DISCUSSION
We found that children with suspected asthma and normal spirometry, with SBDR in FEF25-75, have greater bronchial hyperreactivity demonstrated in MT and/or ET than those who, having normal spirometry, do not have SBDR in FEF25-75. Despite this difference, we observed that the SBDR alone in FEF25-75 is not always accompanied by a HRB that can confirm the diagnosis of asthma with other exams, such as a PC20 ≤ 2 mg/dl in the MT and/or a positive ET. It was even possible to rule out the diagnosis of asthma in 14 children with SBDR in FEF25-75, due to a PC20 greater than 8mg/dl in the MT, which has a high negative predictive value for this pathology (4). This finding suggests that the SBDR alone in FEF25-75 would not be sufficient in all cases to establish the diagnosis of asthma, unlike what happens with the finding of SBDR in FEV1, which always confirms the diagnosis (4,17). We cannot rule out that these 14 results are false negative MT, which can occur when the patient is in an asymptomatic period or is on inhaled corticosteroids, which may have influenced the results of some children, although both conditions did not change between spirometry and the MT.

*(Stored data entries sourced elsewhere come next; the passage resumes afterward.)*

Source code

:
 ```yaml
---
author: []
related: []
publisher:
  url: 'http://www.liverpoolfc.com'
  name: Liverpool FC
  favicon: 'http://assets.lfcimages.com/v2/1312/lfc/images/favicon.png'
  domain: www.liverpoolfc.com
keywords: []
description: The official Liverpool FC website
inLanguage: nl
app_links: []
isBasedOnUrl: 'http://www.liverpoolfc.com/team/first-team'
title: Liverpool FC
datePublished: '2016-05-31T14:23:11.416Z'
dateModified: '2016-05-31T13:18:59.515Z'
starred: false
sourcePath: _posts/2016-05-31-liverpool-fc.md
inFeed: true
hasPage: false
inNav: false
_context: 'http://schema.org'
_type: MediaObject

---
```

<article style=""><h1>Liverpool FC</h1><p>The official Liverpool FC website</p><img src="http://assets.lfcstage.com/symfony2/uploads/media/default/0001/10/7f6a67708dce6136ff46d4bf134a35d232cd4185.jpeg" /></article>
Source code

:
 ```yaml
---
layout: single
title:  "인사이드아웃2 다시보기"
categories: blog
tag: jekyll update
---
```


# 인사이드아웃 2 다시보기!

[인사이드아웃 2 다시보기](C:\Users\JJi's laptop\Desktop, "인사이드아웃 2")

One of the reasons that may explain the lack of correlation between HBR and SBDR in FEF25-75 in some children studied, is that the spirometric curves before and after bronchodilator are not performed at isovolume, and that the SBDR in FEF25-75 responds to this change in volume and not to a real response, since the measurement of the flows are dependent on the lung volume at which they are measured(8). Serial measurements of FEF25-75 in the same individual can change due to the progression or improvement of lung disease due to changes in lung volume(8). Although only spirometries with a change of less than 5% between pre- and post-bronchodilator FVC values were included in the study to avoid this effect, it is not enough to demonstrate that the measurements were made at isovolume, since FVC is not only determined by the expired volume, but also the effect of gas compression during the forced expiration maneuver, which is more important in patients with airway obstruction (18).
Another factor that can determine a false SBDR in only FEF25-75 is the poor quality of the spirometric curves, especially when the child is not capable of performing a maximum effort, which would be more frequent at a younger age (8).
The diagnostic value of SBDR in FEF25-75, when the rest of the parameters are normal and there is no SBDR in FEV1, has not been described in the literature, although it has been suggested that a response of at least 30% in FEF25-75 is more sensitive for identifying asthmatics than a 12% response in FEV1 (9,19).
For a long time, FEF25-75 was considered a parameter with greater sensitivity than FEV1 to assess early small airway obstruction (SAO) in children (20). In recent years it has been shown that expiratory flows, including FEF25-75, are not very useful in clinical practice, both in adults and children (8,10). They are also not more sensitive in detecting SAO in children diagnosed with asthma and cystic fibrosis as previously described (10).
As reported in the literature, we found a very low sensitivity of FEV1 to determine variable airway obstruction in asthmatic children (9).
The MT presented a sensitivity of almost 70% to detect BHR. Although it is not a very specific test for diagnosing asthma, half of the children in the study with positive TM showed PC20 ≤ 2 mg/dl, which highly likely supports this diagnosis (2,5).
ET showed a lower sensitivity than that reported in the literature, which can be explained by the use of inhaled corticosteroids and the conditions of humidity (average 34.8%) and temperature (20.5 °C) in which it was performed (7,16). This is a finding to take into account for our pulmonary function laboratory, since it is performed very frequently and, in our study, it proves to have very little utility, since a negative exercise test does not rule out the diagnosis of asthma (7).
One of the limitations of this study is given by the lack of a subsequent analysis of the evolution of the patients to confirm or rule out the diagnosis of asthma and thus be able to relate it to the results of the studies carried out. Another limitation is that it is a retrospective study, in which the indication to request the MT and ET was not controlled and varied with the criteria of each pediatric bronchopulmonary who requested the studies in each patient.
We conclude that children with suspected asthma and normal spirometry, with SBDR in FEF25-75 studied here, have greater bronchial hyperreactivity than those who, having normal spirometry, do not have SBDR in FEF25-75. The SBDR in FEF25-75 is not always accompanied by an HRB that can confirm the diagnosis of asthma.
The sensitivity of the SBDR of the spirometry and exercise test for the diagnosis of asthma were very low, being higher for the MT. We believe that in our laboratory it would be more efficient to perform a MT than a TE to assess HRB in children with suspected asthma.